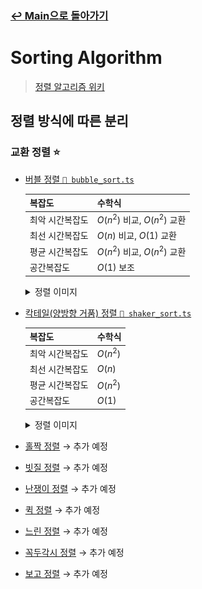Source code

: ### [↩︎ Main으로 돌아가기](../../README.md)

# Sorting Algorithm

> [정렬 알고리즘 위키](https://ko.wikipedia.org/wiki/%EC%A0%95%EB%A0%AC_%EC%95%8C%EA%B3%A0%EB%A6%AC%EC%A6%98)

## 정렬 방식에 따른 분리

### 교환 정렬 ⭐️

- [버블 정렬 `📄 bubble_sort.ts`](./ExchangeSort/bubble_sort.ts)

  | 복잡도          | 수학식                       |
  | --------------- | ---------------------------- |
  | 최악 시간복잡도 | $O(n^2)$ 비교, $O(n^2)$ 교환 |
  | 최선 시간복잡도 | $O(n)$ 비교, $O(1)$ 교환     |
  | 평균 시간복잡도 | $O(n^2)$ 비교, $O(n^2)$ 교환 |
  | 공간복잡도      | $O(1)$ 보조                  |

  <details>
  <summary>정렬 이미지</summary>

    <img src="../../image/sort/img/bubble_sort.svg" width="30%" />
    <img src="../../image/sort/gif/bubble_sort.gif" width="30%" />

  </details>

- [칵테일(양방향 거품) 정렬 `📄 shaker_sort.ts`](./ExchangeSort/shaker_sort.ts)

  | 복잡도          | 수학식   |
  | --------------- | -------- |
  | 최악 시간복잡도 | $O(n^2)$ |
  | 최선 시간복잡도 | $O(n)$   |
  | 평균 시간복잡도 | $O(n^2)$ |
  | 공간복잡도      | $O(1)$   |

  <details>
  <summary>정렬 이미지</summary>

    <img src="../../image/sort/gif/shaker_sort.gif" width="30%" />

  </details>

- [홀짝 정렬](./) → 추가 예정
- [빗질 정렬](./) → 추가 예정
- [난쟁이 정렬](./) → 추가 예정
- [퀵 정렬](./) → 추가 예정
- [느린 정렬](./) → 추가 예정
- [꼭두각시 정렬](./) → 추가 예정
- [보고 정렬](./) → 추가 예정
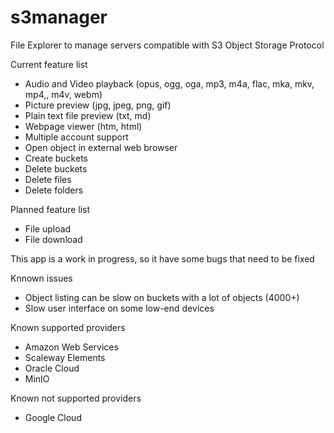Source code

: # s3manager

File Explorer to manage servers compatible with S3 Object Storage Protocol

Current feature list

* Audio and Video playback (opus, ogg, oga, mp3, m4a, flac, mka, mkv, mp4,, m4v, webm)
* Picture preview (jpg, jpeg, png, gif)
* Plain text file preview (txt, md)
* Webpage viewer (htm, html)
* Multiple account support
* Open object in external web browser
* Create buckets
* Delete buckets
* Delete files
* Delete folders

Planned feature list

* File upload
* File download

This app is a work in progress, so it have some bugs that need to be fixed

Knnown issues

* Object listing can be slow on buckets with a lot of objects (4000+)
* Slow user interface on some low-end devices

Known supported providers

* Amazon Web Services
* Scaleway Elements
* Oracle Cloud
* MinIO

Known not supported providers

* Google Cloud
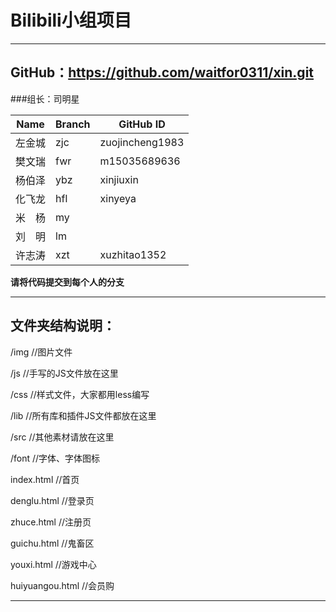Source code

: # Bilibili小组项目

----

## GitHub：https://github.com/waitfor0311/xin.git

###组长：司明星 

| Name   | Branch | GitHub ID       |
| ------ | ------ | --------------- |
| 左金城 | zjc    | zuojincheng1983 |
| 樊文瑞 | fwr    | m15035689636    |
| 杨伯泽 | ybz    | xinjiuxin       |
| 化飞龙 | hfl    | xinyeya         |
| 米　杨 | my     |                 |
| 刘　明 | lm     |                 |
| 许志涛 | xzt    | xuzhitao1352    |

**请将代码提交到每个人的分支**

---

## 文件夹结构说明：

/img			//图片文件

/js			//手写的JS文件放在这里

/css			//样式文件，大家都用less编写

/lib			//所有库和插件JS文件都放在这里

/src			//其他素材请放在这里

/font			//字体、字体图标

index.html		//首页

denglu.html		//登录页

zhuce.html		//注册页

guichu.html		//鬼畜区

youxi.html		//游戏中心

huiyuangou.html	//会员购

----





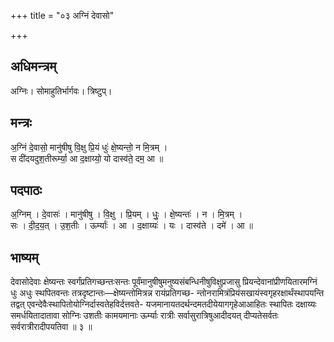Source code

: +++
title = "०३ अग्निं देवासो"

+++
## अधिमन्त्रम्
अग्निः। सोमाहुतिर्भार्गवः। त्रिष्टुप्।

## मन्त्रः
अ॒ग्निं दे॒वासो॒ मानु॑षीषु वि॒क्षु प्रि॒यं धुः॑ क्षे॒ष्यन्तो॒ न मि॒त्रम् ।  
स दी॑दयदुश॒तीरूर्म्या॒ आ द॒क्षाय्यो॒ यो दास्व॑ते॒ दम॒ आ ॥

## पदपाठः
अ॒ग्निम् । दे॒वासः॑ । मानु॑षीषु । वि॒क्षु । प्रि॒यम् । धुः॒ । क्षे॒ष्यन्तः॑ । न । मि॒त्रम् ।  
सः । दी॒द॒य॒त् । उ॒श॒तीः । ऊर्म्याः॑ । आ । द॒क्षाय्यः॑ । यः । दास्व॑ते । दमे॑ । आ ॥

## भाष्यम्
देवासोदेवाः क्षेष्यन्तः स्वर्गंप्रतिगच्छन्तःसन्तः पूर्वंमानुषीषुमनुष्यसंबन्धिनीषुविक्षुप्रजासु प्रियन्देवानांप्रीणयितारमग्निं धुः अधुः स्थपितवन्तः तत्रदृष्टान्तः—क्षेष्यन्तोमित्रन्न रायंप्रतिगच्छ- न्तोनरामित्रंप्रियंसखायंस्वगृहरक्षार्थंस्थापयन्ति तद्वत् एवन्देवैःस्थापितोयोग्निर्दास्वतेहविर्दत्तवते- यजमानायतदर्थन्दमतदीयेयागगृहेआआहितः स्थापितः दक्षाय्यः समर्धयितादातावा सोग्निः उशतीः कामयमानाः ऊर्म्याः रात्रीः सर्वासुरात्रिषुआदीदयत् दीप्यतेसर्वतः सर्वरात्रीरादीपयतिवा ॥ ३ ॥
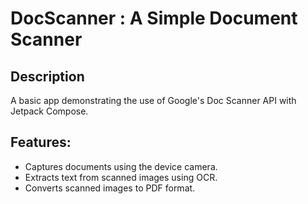 # DocScanner : A Simple Document Scanner

## Description
A basic app demonstrating the use of Google's Doc Scanner API with Jetpack Compose.

## Features:
- Captures documents using the device camera.
- Extracts text from scanned images using OCR.
- Converts scanned images to PDF format.
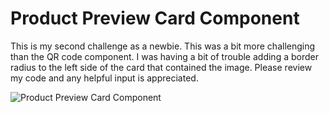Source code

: 
# Product Preview Card Component

This is my second challenge as a newbie. This was a bit more challenging than the QR code component. 
I was having a bit of trouble adding a border radius to the left side of the card that contained the image. 
Please review my code and any helpful input is appreciated.

![Product Preview Card Component](https://user-images.githubusercontent.com/92606604/185686771-e60d8e94-269b-46bf-8bf8-1c7c77a32d40.jpg)

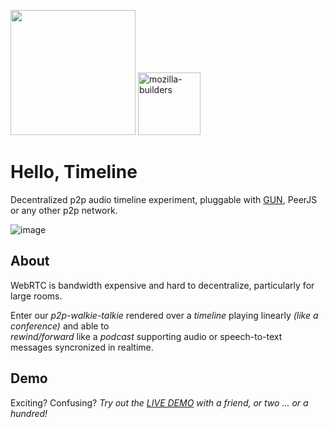 <img src="https://i.imgur.com/XS79fTC.png" width=200> <img width="100" alt="mozilla-builders" src="https://user-images.githubusercontent.com/1423657/81992335-85346480-9643-11ea-8754-8275e98e06bc.png">

# Hello, Timeline

Decentralized p2p audio timeline experiment, pluggable with [GUN](https://gun.eco/), PeerJS or any other p2p network.

![image](https://user-images.githubusercontent.com/1423657/134769470-a0378da7-e46a-4e03-9346-48e4ec59b514.png)


## About
WebRTC is bandwidth expensive and hard to decentralize, particularly for large rooms.<br>

Enter our _p2p-walkie-talkie_ rendered over a _timeline_ playing linearly _(like a conference)_ and able to <br>
_rewind/forward_ like a _podcast_ supporting audio or speech-to-text messages syncronized in realtime.

## Demo

Exciting? Confusing? _Try out the [LIVE DEMO](https://audiotimeline.glitch.me/) with a friend, or two ...  or a hundred!_


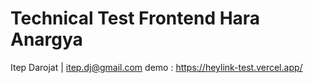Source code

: # Technical Test Frontend Hara Anargya

 Itep Darojat | [itep.dj@gmail.com]()
 demo : https://heylink-test.vercel.app/
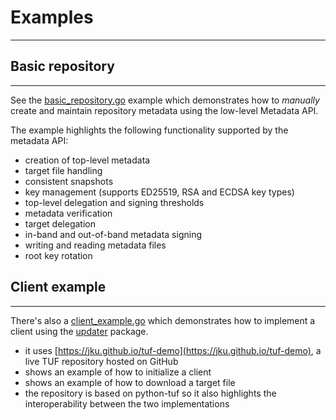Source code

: # Examples

----------------------------

## Basic repository

----------------------------

See the [basic_repository.go](repository/basic_repository.go) example which demonstrates how to *manually* create and
maintain repository metadata using the low-level Metadata API.

The example highlights the following functionality supported by the metadata API:

* creation of top-level metadata
* target file handling
* consistent snapshots
* key management (supports ED25519, RSA and ECDSA key types)
* top-level delegation and signing thresholds
* metadata verification
* target delegation
* in-band and out-of-band metadata signing
* writing and reading metadata files
* root key rotation

## Client example

----------------------------
There's also a [client_example.go](client/client_example.go) which demonstrates how to implement a client using the [updater](metadata/updater/updater.go) package.

* it uses [https://jku.github.io/tuf-demo](https://jku.github.io/tuf-demo), a live TUF repository hosted on GitHub
* shows an example of how to initialize a client
* shows an example of how to download a target file
* the repository is based on python-tuf so it also highlights the interoperability between the two implementations
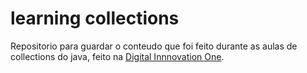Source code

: # learning collections

Repositorio para guardar o conteudo que foi feito durante as aulas de collections do java, feito na [Digital Innnovation One](https://digitalinnovation.one/).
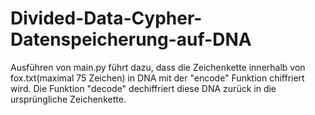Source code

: # Divided-Data-Cypher-Datenspeicherung-auf-DNA
Ausführen von main.py führt dazu, dass die Zeichenkette innerhalb von fox.txt(maximal 75 Zeichen) in DNA mit der "encode" Funktion chiffriert wird.
Die Funktion "decode" dechiffriert diese DNA zurück in die ursprüngliche Zeichenkette.
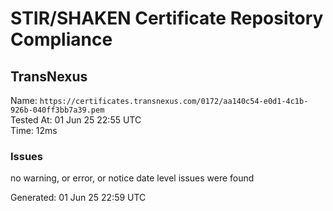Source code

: # STIR/SHAKEN Certificate Repository Compliance

## TransNexus

Name: `https://certificates.transnexus.com/0172/aa140c54-e0d1-4c1b-926b-040ff3bb7a39.pem`\
Tested At: 01 Jun 25 22:55 UTC\
Time: 12ms

### Issues

no warning, or error, or notice date level issues were found

Generated: 01 Jun 25 22:59 UTC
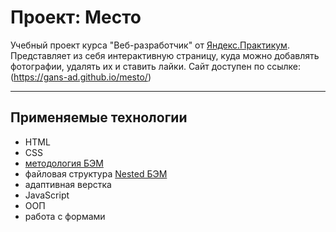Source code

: # **Проект: Место**
Учебный проект курса "Веб-разработчик" от [Яндекс.Практикум](https://practicum.yandex.ru/). Представляет из себя интерактивную страницу, куда можно добавлять фотографии, удалять их и ставить лайки.
Cайт доступен по ссылке: (https://gans-ad.github.io/mesto/)

---

## Применяемые технологии

- HTML
- CSS
- [методология БЭМ](https://ru.bem.info/)
- файловая структура [Nested БЭМ](https://ru.bem.info/methodology/filestructure/#nested)
- адаптивная верстка
- JavaScript
- ООП
- работа с формами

┄┄┄┄┄┄

**Task instructions**
Go through the data and return each line where the word "download" appears.

**Answer for this exercise**
* File download
* shows an example of how to download a target file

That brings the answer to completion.